## Directions
Return every line of the entries that includes the word "kalo".

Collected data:
>>>>

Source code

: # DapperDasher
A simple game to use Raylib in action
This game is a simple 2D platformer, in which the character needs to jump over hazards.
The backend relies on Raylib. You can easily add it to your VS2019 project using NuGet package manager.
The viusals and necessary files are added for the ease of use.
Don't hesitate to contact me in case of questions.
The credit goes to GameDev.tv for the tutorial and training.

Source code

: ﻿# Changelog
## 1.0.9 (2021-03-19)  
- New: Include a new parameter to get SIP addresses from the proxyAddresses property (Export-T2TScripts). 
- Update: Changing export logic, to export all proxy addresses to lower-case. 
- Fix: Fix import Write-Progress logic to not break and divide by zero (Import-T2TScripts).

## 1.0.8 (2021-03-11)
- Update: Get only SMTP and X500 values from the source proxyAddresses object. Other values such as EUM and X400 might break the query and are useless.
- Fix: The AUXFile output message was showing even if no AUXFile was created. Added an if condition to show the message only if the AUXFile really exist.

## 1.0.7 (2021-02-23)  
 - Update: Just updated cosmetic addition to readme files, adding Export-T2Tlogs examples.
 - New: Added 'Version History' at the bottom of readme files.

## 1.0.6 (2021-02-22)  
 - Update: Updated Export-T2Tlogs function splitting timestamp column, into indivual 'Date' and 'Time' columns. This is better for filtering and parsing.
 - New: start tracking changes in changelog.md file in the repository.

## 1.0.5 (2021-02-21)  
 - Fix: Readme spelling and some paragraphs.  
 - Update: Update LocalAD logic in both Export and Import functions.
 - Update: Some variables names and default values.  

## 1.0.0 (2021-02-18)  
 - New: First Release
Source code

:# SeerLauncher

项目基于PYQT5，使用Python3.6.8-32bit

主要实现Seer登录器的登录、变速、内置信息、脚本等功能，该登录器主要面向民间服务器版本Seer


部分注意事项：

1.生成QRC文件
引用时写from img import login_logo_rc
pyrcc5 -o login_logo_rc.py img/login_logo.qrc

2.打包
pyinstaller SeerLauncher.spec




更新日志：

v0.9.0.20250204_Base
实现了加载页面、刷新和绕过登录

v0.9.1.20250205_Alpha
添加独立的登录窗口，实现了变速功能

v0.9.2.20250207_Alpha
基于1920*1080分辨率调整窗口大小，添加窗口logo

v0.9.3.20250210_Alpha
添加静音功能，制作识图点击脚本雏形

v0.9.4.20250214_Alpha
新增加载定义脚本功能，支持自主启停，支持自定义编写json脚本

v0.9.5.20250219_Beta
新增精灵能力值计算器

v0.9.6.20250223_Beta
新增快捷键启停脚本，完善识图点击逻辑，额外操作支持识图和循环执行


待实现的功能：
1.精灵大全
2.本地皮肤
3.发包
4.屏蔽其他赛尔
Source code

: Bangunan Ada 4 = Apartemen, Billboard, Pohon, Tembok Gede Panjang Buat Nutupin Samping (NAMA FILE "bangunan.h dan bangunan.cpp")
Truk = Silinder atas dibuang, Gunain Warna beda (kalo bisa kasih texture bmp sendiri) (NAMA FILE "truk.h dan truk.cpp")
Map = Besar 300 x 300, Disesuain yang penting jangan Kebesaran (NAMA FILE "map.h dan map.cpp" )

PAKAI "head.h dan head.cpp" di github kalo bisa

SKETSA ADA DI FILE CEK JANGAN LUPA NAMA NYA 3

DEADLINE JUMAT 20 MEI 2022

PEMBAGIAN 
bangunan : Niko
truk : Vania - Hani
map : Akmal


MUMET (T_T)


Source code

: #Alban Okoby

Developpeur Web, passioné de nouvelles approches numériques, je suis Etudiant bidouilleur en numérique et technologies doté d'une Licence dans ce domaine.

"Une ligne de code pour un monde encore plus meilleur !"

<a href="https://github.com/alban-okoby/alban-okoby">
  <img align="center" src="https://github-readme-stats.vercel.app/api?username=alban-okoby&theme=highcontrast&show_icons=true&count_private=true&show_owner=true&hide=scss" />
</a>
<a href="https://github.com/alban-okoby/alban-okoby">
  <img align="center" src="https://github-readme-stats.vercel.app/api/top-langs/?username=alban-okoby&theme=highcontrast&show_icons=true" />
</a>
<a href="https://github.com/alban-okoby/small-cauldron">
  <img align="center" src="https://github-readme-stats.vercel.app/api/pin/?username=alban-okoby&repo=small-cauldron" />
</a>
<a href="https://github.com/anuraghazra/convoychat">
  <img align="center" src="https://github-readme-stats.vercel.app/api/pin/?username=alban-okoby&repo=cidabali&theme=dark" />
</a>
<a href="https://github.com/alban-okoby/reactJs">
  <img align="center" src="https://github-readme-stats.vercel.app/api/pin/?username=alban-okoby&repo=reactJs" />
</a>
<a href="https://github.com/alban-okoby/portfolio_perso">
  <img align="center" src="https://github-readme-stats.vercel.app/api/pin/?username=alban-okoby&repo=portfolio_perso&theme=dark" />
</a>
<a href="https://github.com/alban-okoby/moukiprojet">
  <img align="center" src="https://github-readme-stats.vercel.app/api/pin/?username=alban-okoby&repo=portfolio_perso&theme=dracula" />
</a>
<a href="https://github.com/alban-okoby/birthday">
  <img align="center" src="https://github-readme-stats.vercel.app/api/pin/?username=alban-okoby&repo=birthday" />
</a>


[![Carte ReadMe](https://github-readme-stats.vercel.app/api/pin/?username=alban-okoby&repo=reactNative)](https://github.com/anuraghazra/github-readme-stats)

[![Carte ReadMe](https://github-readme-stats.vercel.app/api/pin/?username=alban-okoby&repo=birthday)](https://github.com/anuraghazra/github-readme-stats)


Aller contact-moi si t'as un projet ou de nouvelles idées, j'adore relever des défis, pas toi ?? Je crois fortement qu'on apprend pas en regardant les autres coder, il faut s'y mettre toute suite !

<<<<

## Solution
Truk = Silinder atas dibuang, Gunain Warna beda (kalo bisa kasih texture bmp sendiri) (NAMA FILE "truk.h dan truk.cpp")
PAKAI "head.h dan head.cpp" di github kalo bisa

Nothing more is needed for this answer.